Your assignment: Copy every line that holds the string "Neighbour" from the data below.
───── Dataset
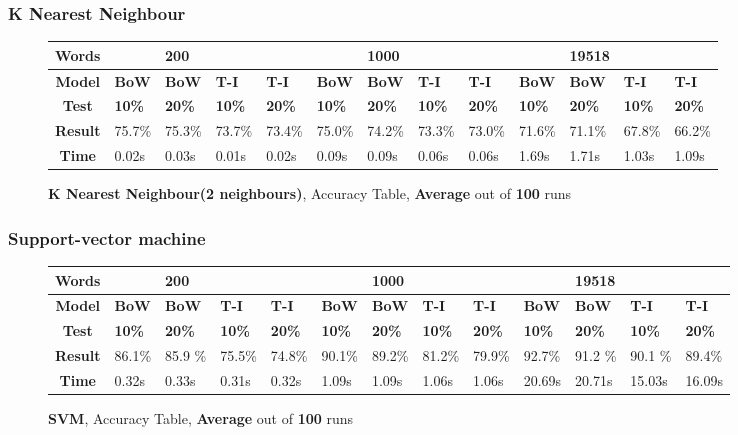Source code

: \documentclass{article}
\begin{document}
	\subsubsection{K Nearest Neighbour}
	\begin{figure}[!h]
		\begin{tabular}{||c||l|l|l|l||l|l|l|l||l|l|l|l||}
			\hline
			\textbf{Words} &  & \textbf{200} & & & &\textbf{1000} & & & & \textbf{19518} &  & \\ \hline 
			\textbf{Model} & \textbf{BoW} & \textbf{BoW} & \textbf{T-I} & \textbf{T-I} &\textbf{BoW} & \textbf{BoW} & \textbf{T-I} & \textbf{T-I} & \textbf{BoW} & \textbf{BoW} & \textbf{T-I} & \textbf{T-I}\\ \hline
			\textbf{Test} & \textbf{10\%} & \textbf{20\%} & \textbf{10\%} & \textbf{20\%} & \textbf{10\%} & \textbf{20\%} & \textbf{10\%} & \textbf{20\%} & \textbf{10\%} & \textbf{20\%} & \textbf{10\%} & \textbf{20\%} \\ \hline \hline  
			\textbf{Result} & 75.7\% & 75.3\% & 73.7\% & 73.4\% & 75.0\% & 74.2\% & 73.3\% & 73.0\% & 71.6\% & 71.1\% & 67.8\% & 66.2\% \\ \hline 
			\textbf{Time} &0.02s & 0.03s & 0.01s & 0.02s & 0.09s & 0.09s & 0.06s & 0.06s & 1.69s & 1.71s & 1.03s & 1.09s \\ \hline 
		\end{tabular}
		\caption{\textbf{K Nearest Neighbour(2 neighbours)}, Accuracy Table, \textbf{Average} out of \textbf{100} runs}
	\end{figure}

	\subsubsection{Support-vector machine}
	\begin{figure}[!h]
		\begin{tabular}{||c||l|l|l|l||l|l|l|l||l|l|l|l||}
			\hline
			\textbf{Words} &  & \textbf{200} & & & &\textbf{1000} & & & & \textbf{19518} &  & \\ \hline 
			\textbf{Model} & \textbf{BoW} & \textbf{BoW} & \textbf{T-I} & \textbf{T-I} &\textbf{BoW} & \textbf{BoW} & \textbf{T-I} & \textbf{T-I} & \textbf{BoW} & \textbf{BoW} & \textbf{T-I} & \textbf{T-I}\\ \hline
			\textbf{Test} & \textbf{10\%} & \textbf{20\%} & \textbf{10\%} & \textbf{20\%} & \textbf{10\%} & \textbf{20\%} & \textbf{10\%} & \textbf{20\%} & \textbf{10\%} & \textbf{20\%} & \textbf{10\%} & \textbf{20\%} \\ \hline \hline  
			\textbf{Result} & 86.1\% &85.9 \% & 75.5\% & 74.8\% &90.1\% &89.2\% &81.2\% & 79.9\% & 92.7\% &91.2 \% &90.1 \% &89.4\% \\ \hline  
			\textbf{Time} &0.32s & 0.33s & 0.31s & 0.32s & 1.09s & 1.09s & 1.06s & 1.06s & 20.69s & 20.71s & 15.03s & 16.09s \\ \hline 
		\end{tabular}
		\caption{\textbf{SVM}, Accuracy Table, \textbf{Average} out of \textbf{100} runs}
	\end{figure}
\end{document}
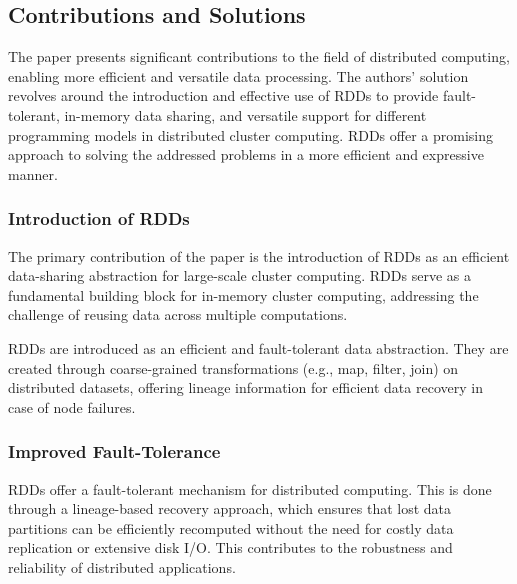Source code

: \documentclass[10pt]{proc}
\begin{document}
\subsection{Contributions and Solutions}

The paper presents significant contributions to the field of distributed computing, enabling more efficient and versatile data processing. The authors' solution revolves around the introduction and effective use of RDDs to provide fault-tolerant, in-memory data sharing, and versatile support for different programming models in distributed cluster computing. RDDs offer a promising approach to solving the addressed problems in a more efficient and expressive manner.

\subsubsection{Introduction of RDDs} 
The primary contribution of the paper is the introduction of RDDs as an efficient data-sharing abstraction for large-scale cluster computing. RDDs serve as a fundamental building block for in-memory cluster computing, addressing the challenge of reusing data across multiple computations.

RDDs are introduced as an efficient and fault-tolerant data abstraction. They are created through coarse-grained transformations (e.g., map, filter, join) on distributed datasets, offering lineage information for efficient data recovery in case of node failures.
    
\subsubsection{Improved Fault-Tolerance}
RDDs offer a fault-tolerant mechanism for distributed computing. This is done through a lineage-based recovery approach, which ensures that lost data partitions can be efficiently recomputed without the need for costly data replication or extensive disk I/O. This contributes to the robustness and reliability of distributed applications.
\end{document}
──────────
───── Dataset
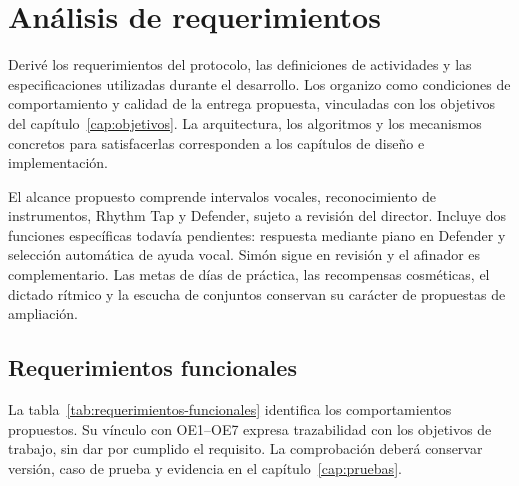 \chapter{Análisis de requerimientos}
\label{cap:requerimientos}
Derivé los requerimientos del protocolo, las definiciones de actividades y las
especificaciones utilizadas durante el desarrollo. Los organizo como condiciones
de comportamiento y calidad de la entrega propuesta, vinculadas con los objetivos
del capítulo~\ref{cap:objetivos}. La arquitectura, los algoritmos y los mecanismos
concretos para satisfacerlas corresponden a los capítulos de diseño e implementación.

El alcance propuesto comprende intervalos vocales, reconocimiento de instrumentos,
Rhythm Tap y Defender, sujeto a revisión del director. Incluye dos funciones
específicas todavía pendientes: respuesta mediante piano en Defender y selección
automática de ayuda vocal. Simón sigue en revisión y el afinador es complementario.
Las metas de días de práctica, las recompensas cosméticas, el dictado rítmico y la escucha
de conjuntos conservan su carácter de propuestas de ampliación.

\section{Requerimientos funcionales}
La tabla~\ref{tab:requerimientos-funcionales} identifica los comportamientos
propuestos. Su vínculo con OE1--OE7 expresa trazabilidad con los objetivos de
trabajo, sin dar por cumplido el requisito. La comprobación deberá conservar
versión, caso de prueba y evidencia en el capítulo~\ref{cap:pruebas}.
──────────
Solution:
	\subsubsection{K Nearest Neighbour}
		\caption{\textbf{K Nearest Neighbour(2 neighbours)}, Accuracy Table, \textbf{Average} out of \textbf{100} runs}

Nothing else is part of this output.